[Opening RECORDED DATA section]

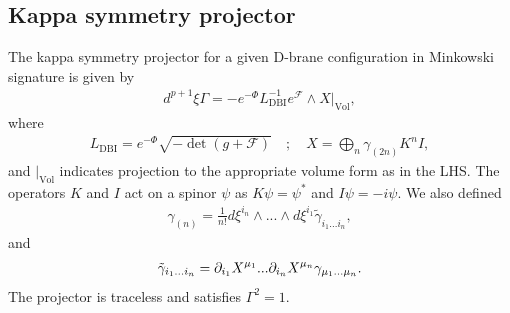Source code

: \subsection{Kappa symmetry projector}
The kappa symmetry projector for a given D-brane configuration in Minkowski signature is given by \cite{Skenderis:2002vf}
\begin{align}
d^{p+1} \xi \Gamma = - e^{-\Phi} L_{\text{DBI}}^{-1} e^{\mathcal{F}}\wedge X|_{\text{Vol}},
\end{align}
where
\begin{align}
L_{\text{DBI}}= e^{-\Phi} \sqrt{-\det  (g+\mathcal{F})}\quad;
\quad
X = \bigoplus_n \gamma_{(2n)} K^n I,
\end{align}
and $|_{\text{Vol}}$ indicates projection to the appropriate volume form as in the LHS.
The operators $K$ and $I$ act on a spinor $\psi$ as $K \psi = \psi^*$ and $I \psi = -i \psi$.
We also defined
\begin{align}
\gamma_{(n)} = \frac{1}{n !}d\xi^{i_n}\wedge ... \wedge d\xi^{i_1} \tilde{\gamma}_{i_1...i_n},
\end{align}
and
\begin{align}
\tilde{\gamma}_{i_1...i_n} = \partial_{i_1} X^{\mu_1}...\partial_{i_n} X^{\mu_n}\gamma_{\mu_1...\mu_n}.
\end{align}
The projector is traceless and satisfies $\Gamma^2 = 1$.

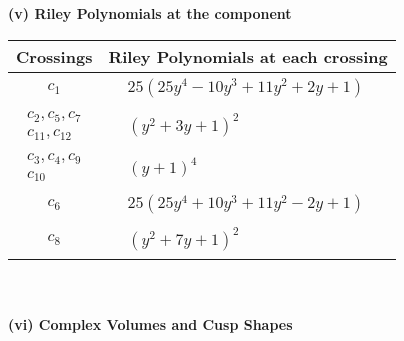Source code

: \documentclass[1p]{elsarticle_modified}
\theoremstyle{definition}
\begin{document}
\newpage\renewcommand{\arraystretch}{1}
\flushleft \textbf{(v) Riley Polynomials at the component}\newline \\
\begin{tabular}{m{50pt}|m{274pt}}
Crossings & \hspace{64pt}Riley Polynomials at each crossing \\
\hline $$\begin{aligned}c_{1}\end{aligned}$$&$\begin{aligned}
&25(25 y^4-10 y^3+11 y^2+2 y+1)
\end{aligned}$\\
\hline $$\begin{aligned}c_{2},c_{5},c_{7}\\c_{11},c_{12}\end{aligned}$$&$\begin{aligned}
&(y^2+3 y+1)^2
\end{aligned}$\\
\hline $$\begin{aligned}c_{3},c_{4},c_{9}\\c_{10}\end{aligned}$$&$\begin{aligned}
&(y+1)^4
\end{aligned}$\\
\hline $$\begin{aligned}c_{6}\end{aligned}$$&$\begin{aligned}
&25(25 y^4+10 y^3+11 y^2-2 y+1)
\end{aligned}$\\
\hline $$\begin{aligned}c_{8}\end{aligned}$$&$\begin{aligned}
&(y^2+7 y+1)^2
\end{aligned}$\\
\hline
\end{tabular}\\~\\
\newpage\flushleft \textbf{(vi) Complex Volumes and Cusp Shapes}
\end{document}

[Closing RECORDED DATA section]

→ **WHAT YOU SHOULD DO**
Count the lines of the records that include the word "hline". Give the number by itself.

→ **RESPONSE TO THIS TASK**
6